Far and away, Plunderbund reported more than any other news outlet on the 2014 case involving top aides to Gov. Kasich conspiring to dump Libertarian Party candidate for Ohio governor Charlie Earl from the ballot. The case was brought by Capital Law School attorney Mark Brown with co-counsel Mark G. Kafantaris.

One person central to the case brought first to the Ohio Elections Commission was Columbus attorney John W. Zeiger, who among other distinguished clients has represented The Columbus Dispatch newspaper, a newspaper whose friendliness to Gov. Kasich has gone above and beyond the call of duty.
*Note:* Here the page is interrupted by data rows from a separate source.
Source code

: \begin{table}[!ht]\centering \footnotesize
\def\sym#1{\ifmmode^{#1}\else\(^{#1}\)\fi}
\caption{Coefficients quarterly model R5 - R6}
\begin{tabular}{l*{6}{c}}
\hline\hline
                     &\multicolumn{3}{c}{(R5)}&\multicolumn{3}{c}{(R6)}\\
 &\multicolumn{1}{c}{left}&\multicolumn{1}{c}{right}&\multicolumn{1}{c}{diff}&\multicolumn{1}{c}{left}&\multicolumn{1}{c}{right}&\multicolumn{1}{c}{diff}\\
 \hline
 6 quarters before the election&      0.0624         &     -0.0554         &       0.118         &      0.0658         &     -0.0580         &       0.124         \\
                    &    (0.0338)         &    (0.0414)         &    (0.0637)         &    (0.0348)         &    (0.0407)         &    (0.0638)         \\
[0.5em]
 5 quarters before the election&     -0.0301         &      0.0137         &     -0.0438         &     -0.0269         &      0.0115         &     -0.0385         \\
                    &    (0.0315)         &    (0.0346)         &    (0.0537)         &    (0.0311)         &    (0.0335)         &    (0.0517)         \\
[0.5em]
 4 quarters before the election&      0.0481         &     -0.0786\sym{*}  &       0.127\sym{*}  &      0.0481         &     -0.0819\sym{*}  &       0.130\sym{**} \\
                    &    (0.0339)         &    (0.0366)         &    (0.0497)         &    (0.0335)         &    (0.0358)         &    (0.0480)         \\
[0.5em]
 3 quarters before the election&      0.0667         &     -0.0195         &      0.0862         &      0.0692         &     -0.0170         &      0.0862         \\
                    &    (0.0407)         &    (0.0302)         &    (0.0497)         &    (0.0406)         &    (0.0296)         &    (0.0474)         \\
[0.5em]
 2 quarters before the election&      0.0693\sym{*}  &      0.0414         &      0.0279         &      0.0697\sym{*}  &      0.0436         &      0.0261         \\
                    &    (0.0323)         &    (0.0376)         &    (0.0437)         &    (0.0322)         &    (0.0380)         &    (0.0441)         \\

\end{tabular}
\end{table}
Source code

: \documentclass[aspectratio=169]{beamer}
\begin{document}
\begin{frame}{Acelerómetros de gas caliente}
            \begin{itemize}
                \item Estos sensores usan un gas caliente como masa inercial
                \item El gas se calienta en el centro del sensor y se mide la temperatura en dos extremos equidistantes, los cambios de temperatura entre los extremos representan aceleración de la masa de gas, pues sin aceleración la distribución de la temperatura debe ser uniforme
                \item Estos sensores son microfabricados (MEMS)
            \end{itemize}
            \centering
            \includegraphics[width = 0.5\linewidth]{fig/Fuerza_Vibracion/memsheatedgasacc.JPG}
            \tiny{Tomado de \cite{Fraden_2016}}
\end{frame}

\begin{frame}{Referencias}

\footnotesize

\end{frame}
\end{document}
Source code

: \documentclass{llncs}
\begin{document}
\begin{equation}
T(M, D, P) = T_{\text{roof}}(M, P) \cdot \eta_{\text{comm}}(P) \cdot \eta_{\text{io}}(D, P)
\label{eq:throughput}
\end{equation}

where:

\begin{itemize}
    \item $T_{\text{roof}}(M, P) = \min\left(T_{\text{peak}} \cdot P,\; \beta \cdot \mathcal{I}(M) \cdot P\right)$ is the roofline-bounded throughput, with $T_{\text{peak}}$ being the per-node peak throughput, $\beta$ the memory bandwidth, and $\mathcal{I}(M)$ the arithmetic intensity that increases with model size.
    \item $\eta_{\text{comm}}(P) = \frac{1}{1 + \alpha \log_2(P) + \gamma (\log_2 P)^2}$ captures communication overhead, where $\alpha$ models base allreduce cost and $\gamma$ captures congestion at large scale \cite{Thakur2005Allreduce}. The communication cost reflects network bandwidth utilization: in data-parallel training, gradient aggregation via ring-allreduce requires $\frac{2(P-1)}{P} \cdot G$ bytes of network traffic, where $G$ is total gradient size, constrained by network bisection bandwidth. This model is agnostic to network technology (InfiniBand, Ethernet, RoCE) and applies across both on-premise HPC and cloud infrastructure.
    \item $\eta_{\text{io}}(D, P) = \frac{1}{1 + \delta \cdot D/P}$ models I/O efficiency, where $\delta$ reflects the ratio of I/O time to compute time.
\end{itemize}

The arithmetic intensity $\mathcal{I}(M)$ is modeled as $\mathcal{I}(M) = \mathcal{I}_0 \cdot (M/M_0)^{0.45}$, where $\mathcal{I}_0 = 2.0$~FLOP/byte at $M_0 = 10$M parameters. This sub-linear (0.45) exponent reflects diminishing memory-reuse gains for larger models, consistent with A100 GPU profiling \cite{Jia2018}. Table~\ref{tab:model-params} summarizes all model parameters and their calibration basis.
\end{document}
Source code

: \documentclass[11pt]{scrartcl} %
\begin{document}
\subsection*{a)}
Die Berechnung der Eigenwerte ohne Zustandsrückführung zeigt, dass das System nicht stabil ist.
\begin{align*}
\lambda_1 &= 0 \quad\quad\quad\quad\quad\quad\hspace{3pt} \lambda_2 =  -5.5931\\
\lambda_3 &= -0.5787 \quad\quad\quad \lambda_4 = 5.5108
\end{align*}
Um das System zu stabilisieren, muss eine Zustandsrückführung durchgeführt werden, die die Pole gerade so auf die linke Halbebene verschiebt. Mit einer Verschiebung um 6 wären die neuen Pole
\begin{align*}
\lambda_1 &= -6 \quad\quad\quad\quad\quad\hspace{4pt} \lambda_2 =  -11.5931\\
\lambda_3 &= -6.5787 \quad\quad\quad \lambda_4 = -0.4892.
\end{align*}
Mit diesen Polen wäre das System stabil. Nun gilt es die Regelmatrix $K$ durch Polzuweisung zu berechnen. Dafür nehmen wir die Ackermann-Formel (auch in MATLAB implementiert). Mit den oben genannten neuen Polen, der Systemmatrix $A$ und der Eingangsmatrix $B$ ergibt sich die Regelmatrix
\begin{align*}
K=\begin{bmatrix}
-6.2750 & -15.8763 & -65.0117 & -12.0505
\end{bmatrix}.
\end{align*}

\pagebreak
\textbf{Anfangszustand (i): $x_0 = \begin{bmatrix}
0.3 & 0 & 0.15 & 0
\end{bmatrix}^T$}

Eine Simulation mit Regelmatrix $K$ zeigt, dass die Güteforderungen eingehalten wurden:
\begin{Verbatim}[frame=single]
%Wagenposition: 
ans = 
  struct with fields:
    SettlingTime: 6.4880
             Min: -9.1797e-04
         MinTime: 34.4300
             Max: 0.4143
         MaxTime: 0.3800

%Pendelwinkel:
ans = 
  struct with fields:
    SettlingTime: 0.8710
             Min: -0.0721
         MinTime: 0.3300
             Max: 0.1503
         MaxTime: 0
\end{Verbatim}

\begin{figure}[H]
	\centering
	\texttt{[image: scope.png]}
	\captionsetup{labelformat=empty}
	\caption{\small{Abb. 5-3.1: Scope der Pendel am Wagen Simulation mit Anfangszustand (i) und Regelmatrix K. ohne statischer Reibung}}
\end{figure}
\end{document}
Zeiger’s law firm, Zeiger, Tigges & Little LLP, also represented a long-time political friend of John Kasich’s, Terry Casey, who took it upon himself, he says, to find someone willing to challenge LPO’s Charlie Earl.  Kasich needed a solid win in the governor’s race to advance himself into the GOP presidential primary process and Earl posed a risk to that win.  As we reported at the time:

The attorney’s law firm, well connected in Republican circles, was paid $300,000 by the Ohio Republican Party [ORP] to represent a man whose embarrassing testimony in federal court showed he was used as a “guileless dupe” to help Gov. Kasich to an easy primary win by eliminating from the ballot the candidate for The Ohio Libertarian Party, Charlie Earl.”

The Lantern, OSU’s student newspaper, connected some dots on Zeiger’s involvement with the Earl case and his financial support for Republicans including Kasich.

“In total, the law firm was paid $300,000 by the Ohio Republican Party after their reported involvement challenging the Libertarian campaign. After the challenges were made, it was ruled that signatures on petitions nominating Earl to the gubernatorial ballot were invalid, which led to a suspension of Earl’s campaign.”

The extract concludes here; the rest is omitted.